Voyons un exemple de programme CICS pour la commande READ :

IDENTIFICATION DIVISION.
PROGRAM-ID. IBMMF.
DATA DIVISION.
WORKING-STORAGE SECTION.
01 WS-REC-LEN         PIC S9(4) COMP.
01 WS-KEY-LEN         PIC S9(4) COMP.
01 WS-REC-KEY         PIC 9(6).
01 WS-REC-DATA        PIC X(80).
PROCEDURE DIVISION.
        MOVE +80           TO WS-REC-LEN.
        MOVE ‘502258’      TO WS-REC-KEY.
        MOVE 6             TO WS-KEY-LEN.
        EXEC CICS READ
          FILE('STDLST')
          INTO(WS-REC-DATA)
          LENGTH(WS-REC-LEN)
          RIDFLD(WS-REC-KEY)
          KEYLENGTH(WS-KEY-LEN)
        END-EXEC.

La description:

Ce programme a lu l’enregistrement dans le fichier ‘STDLST’ pour la valeur de clé ‘502258’ et a écrit les données dans WS-REC-DATA.

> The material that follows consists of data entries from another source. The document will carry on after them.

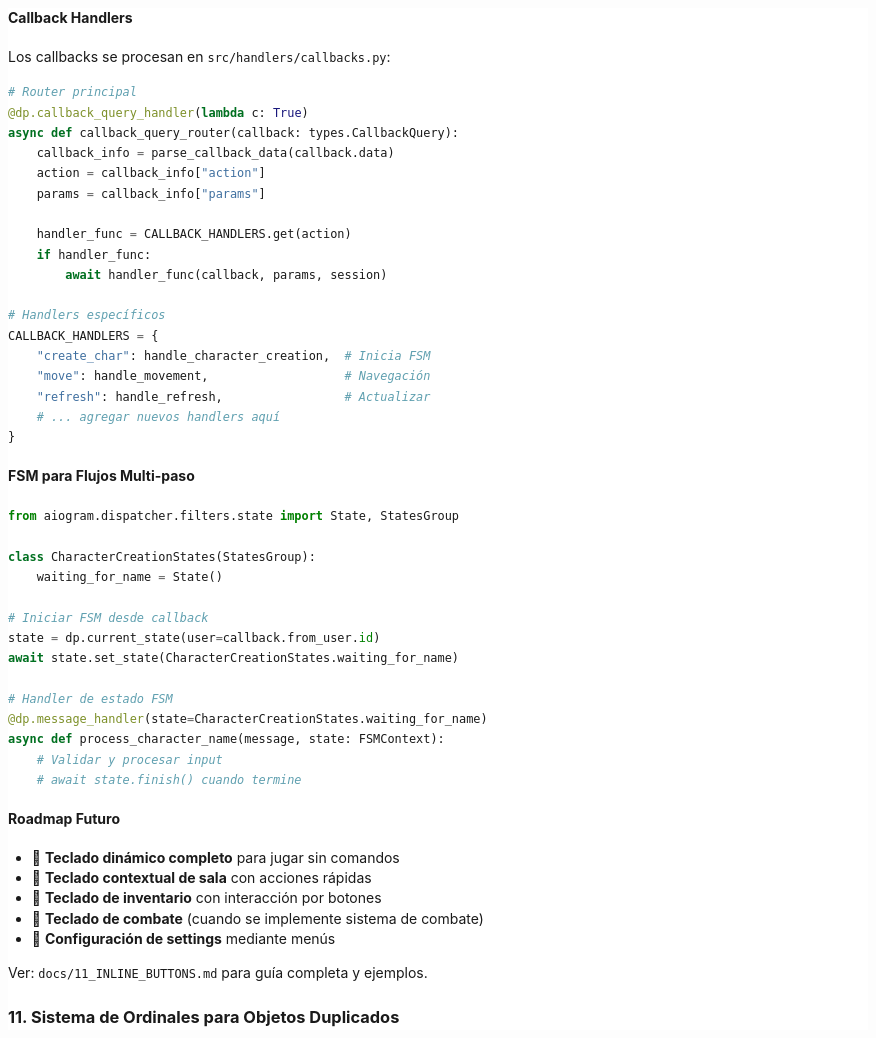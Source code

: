 #### Callback Handlers

Los callbacks se procesan en `src/handlers/callbacks.py`:

```python
# Router principal
@dp.callback_query_handler(lambda c: True)
async def callback_query_router(callback: types.CallbackQuery):
    callback_info = parse_callback_data(callback.data)
    action = callback_info["action"]
    params = callback_info["params"]

    handler_func = CALLBACK_HANDLERS.get(action)
    if handler_func:
        await handler_func(callback, params, session)

# Handlers específicos
CALLBACK_HANDLERS = {
    "create_char": handle_character_creation,  # Inicia FSM
    "move": handle_movement,                   # Navegación
    "refresh": handle_refresh,                 # Actualizar
    # ... agregar nuevos handlers aquí
}
```

#### FSM para Flujos Multi-paso

```python
from aiogram.dispatcher.filters.state import State, StatesGroup

class CharacterCreationStates(StatesGroup):
    waiting_for_name = State()

# Iniciar FSM desde callback
state = dp.current_state(user=callback.from_user.id)
await state.set_state(CharacterCreationStates.waiting_for_name)

# Handler de estado FSM
@dp.message_handler(state=CharacterCreationStates.waiting_for_name)
async def process_character_name(message, state: FSMContext):
    # Validar y procesar input
    # await state.finish() cuando termine
```

#### Roadmap Futuro
- 🚧 **Teclado dinámico completo** para jugar sin comandos
- 🚧 **Teclado contextual de sala** con acciones rápidas
- 🚧 **Teclado de inventario** con interacción por botones
- 🚧 **Teclado de combate** (cuando se implemente sistema de combate)
- 🚧 **Configuración de settings** mediante menús

Ver: `docs/11_INLINE_BUTTONS.md` para guía completa y ejemplos.

### 11. Sistema de Ordinales para Objetos Duplicados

Nom de fichier-‘STDLST’ est le nom du fichier que nous voulons lire. Il s’agit du nom de fichier symbolique CICS qui identifie l’entrée FCT (table de contrôle des fichiers) pour le fichier. Les noms de fichiers peuvent comporter jusqu’à 8 caractères et doivent être placés entre guillemets s’ils sont littéraux.

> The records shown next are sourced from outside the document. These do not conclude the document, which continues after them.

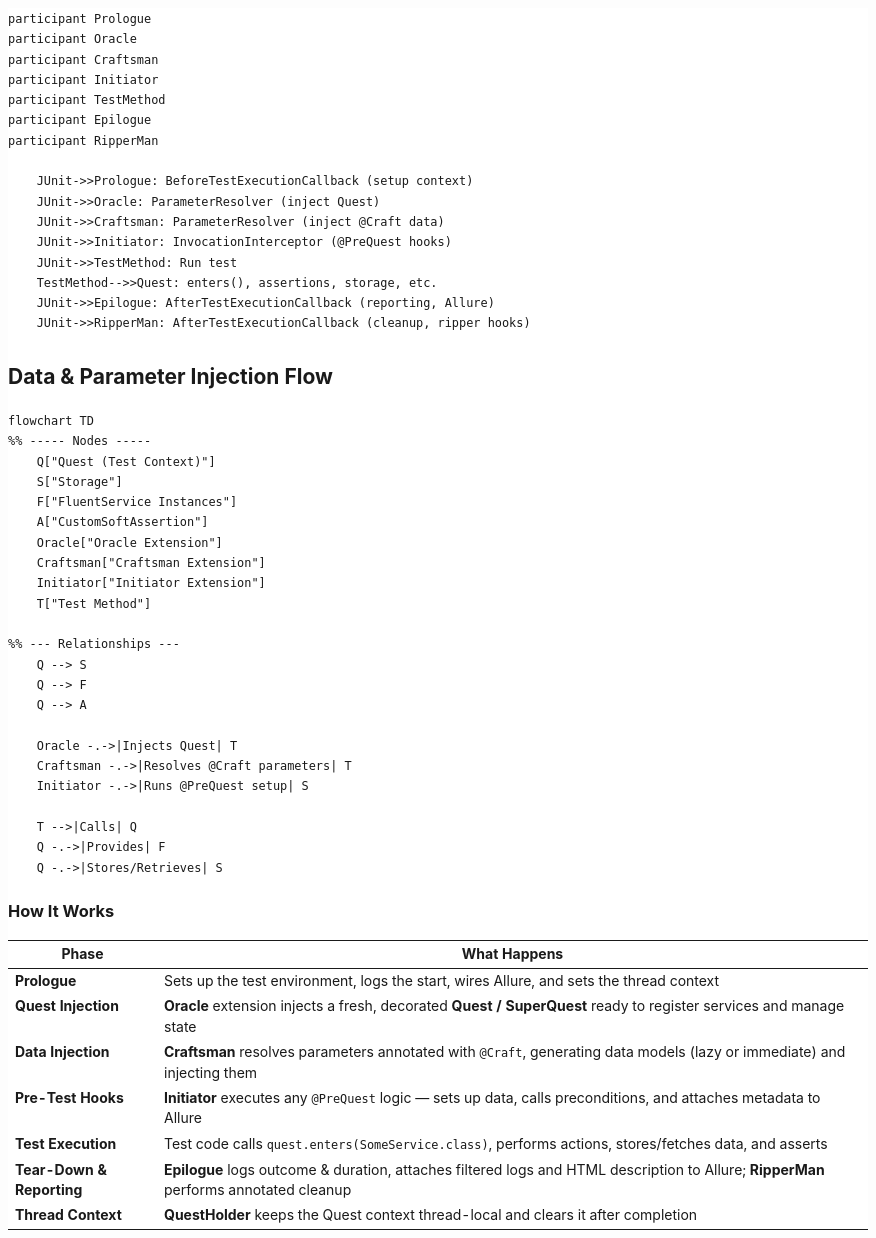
 ```mermaid
participant Prologue
participant Oracle
participant Craftsman
participant Initiator
participant TestMethod
participant Epilogue
participant RipperMan

    JUnit->>Prologue: BeforeTestExecutionCallback (setup context)
    JUnit->>Oracle: ParameterResolver (inject Quest)
    JUnit->>Craftsman: ParameterResolver (inject @Craft data)
    JUnit->>Initiator: InvocationInterceptor (@PreQuest hooks)
    JUnit->>TestMethod: Run test
    TestMethod-->>Quest: enters(), assertions, storage, etc.
    JUnit->>Epilogue: AfterTestExecutionCallback (reporting, Allure)
    JUnit->>RipperMan: AfterTestExecutionCallback (cleanup, ripper hooks)
```

## Data & Parameter Injection Flow

```mermaid
flowchart TD
%% ----- Nodes -----
    Q["Quest (Test Context)"]
    S["Storage"]
    F["FluentService Instances"]
    A["CustomSoftAssertion"]
    Oracle["Oracle Extension"]
    Craftsman["Craftsman Extension"]
    Initiator["Initiator Extension"]
    T["Test Method"]

%% --- Relationships ---
    Q --> S
    Q --> F
    Q --> A

    Oracle -.->|Injects Quest| T
    Craftsman -.->|Resolves @Craft parameters| T
    Initiator -.->|Runs @PreQuest setup| S

    T -->|Calls| Q
    Q -.->|Provides| F
    Q -.->|Stores/Retrieves| S

```

### How It Works

| Phase | What Happens |
| --- | --- |
| **Prologue** | Sets up the test environment, logs the start, wires Allure, and sets the thread context |
| **Quest Injection** | **Oracle** extension injects a fresh, decorated **Quest / SuperQuest** ready to register services and manage state |
| **Data Injection** | **Craftsman** resolves parameters annotated with `@Craft`, generating data models (lazy or immediate) and injecting them |
| **Pre-Test Hooks** | **Initiator** executes any `@PreQuest` logic — sets up data, calls preconditions, and attaches metadata to Allure |
| **Test Execution** | Test code calls `quest.enters(SomeService.class)`, performs actions, stores/fetches data, and asserts |
| **Tear-Down & Reporting** | **Epilogue** logs outcome & duration, attaches filtered logs and HTML description to Allure; **RipperMan** performs annotated cleanup |
| **Thread Context** | **QuestHolder** keeps the Quest context thread-local and clears it after completion |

Après l’exécution, WS-REC-DATA fera lire l’enregistrement de données à partir de ‘STDLST’ dont la valeur de clé est ‘502258’.


Options de commande de lecture :

Voyons quelques-unes des options fréquemment utilisées avec la commande READ.

  • GENERIC
    Pour les demandes de clé partielles, l’option GENERIC peut être utilisée. La longueur de la clé partielle doit être spécifiée dans l’option KEYLENGTH.Il est utilisé lorsque nous ne connaissons pas la valeur complète de la clé. Par exemple, nous voulons un enregistrement dont la clé primaire commence par ‘999’ et le reste de la clé peut être n’importe quoi. Bien que la longueur de la clé soit de 6 caractères, nous n’en mentionnons que 3. Il est important de mentionner la longueur de la clé qui donne la longueur pour laquelle elle doit faire la correspondance. Le premier enregistrement qui répond aux critères sera sélectionné.
  • UPDATE
    Spécifie que l’enregistrement doit être obtenu pour la mise à jour ou la suppression. Si cette option est omise, une opération en lecture seule est supposée. UPDATE garantit l’intégrité en lecture.Spécifier UPDATE donne à votre transaction le contrôle exclusif de l’enregistrement demandé.
  • EQUAL
    Il précise que nous ne voulons que l’enregistrement dont la clé correspond exactement à ce qui est spécifié par RIDFLD.
  • GTEQ
    Si la recherche d’un enregistrement qui a la même clé (complète ou générique) que celle spécifiée dans l’option RIDFLD échoue, le premier enregistrement qui a une clé supérieure est récupéré. En d’autres termes, il spécifie que nous voulons le premier enregistrement dont la clé est supérieure ou égale à la clé spécifiée dans le RIDFLD.
  • RBA
    Spécifie que le fichier est ESDS et que l’option RIDFLD doit être interprétée comme l’adresse d’octet relative.
  • RRN
    Spécifie que le fichier est RRDS.

Exemples:

L’exemple suivant vous montre comment lire un enregistrement d’un fichier nommé STDFL dans une zone de données spécifiée.

    EXEC CICS READ
         INTO(WS-RECORD)
         FILE('STDFL')
         RIDFLD(WS-ACCTNO)
    END-EXEC

L’exemple suivant vous montre comment lire un enregistrement à mettre à jour à partir d’un fichier VSAM à l’aide d’une clé générique et en spécifiant une recherche de clé supérieure ou égale.

    EXEC CICS READ
         INTO(RECORD)
         LENGTH(RECLEN)
         FILE('STDFL')
         RIDFLD(ACCTNO)
         KEYLENGTH(4)
         GENERIC
         GTEQ
         UPDATE
    END-EXEC


Lire les conditions d’exception de commande :

ExceptionLa description
DISABLEDUn fichier est désactivé
NOTFNDUne tentative de récupération d’un enregistrement en fonction de l’argument de recherche fourni échoue.
FILENOTFOUNDLe nom de fichier fourni dans l’option FILE n’est pas défini pour CICS.
NOTAUTHUne vérification de la sécurité des ressources a échoué sur FILE(filename).(c’est-à-dire que l’utilisateur n’a pas suffisamment d’autorisations pour accéder au fichier).
LEGERRLa longueur d’un enregistrement lu avec l’option INTO spécifiée dépasse la valeur spécifiée dans l’option LENGTH.
DUPKEYSi plus d’un enregistrement satisfait la condition sur la clé alternative.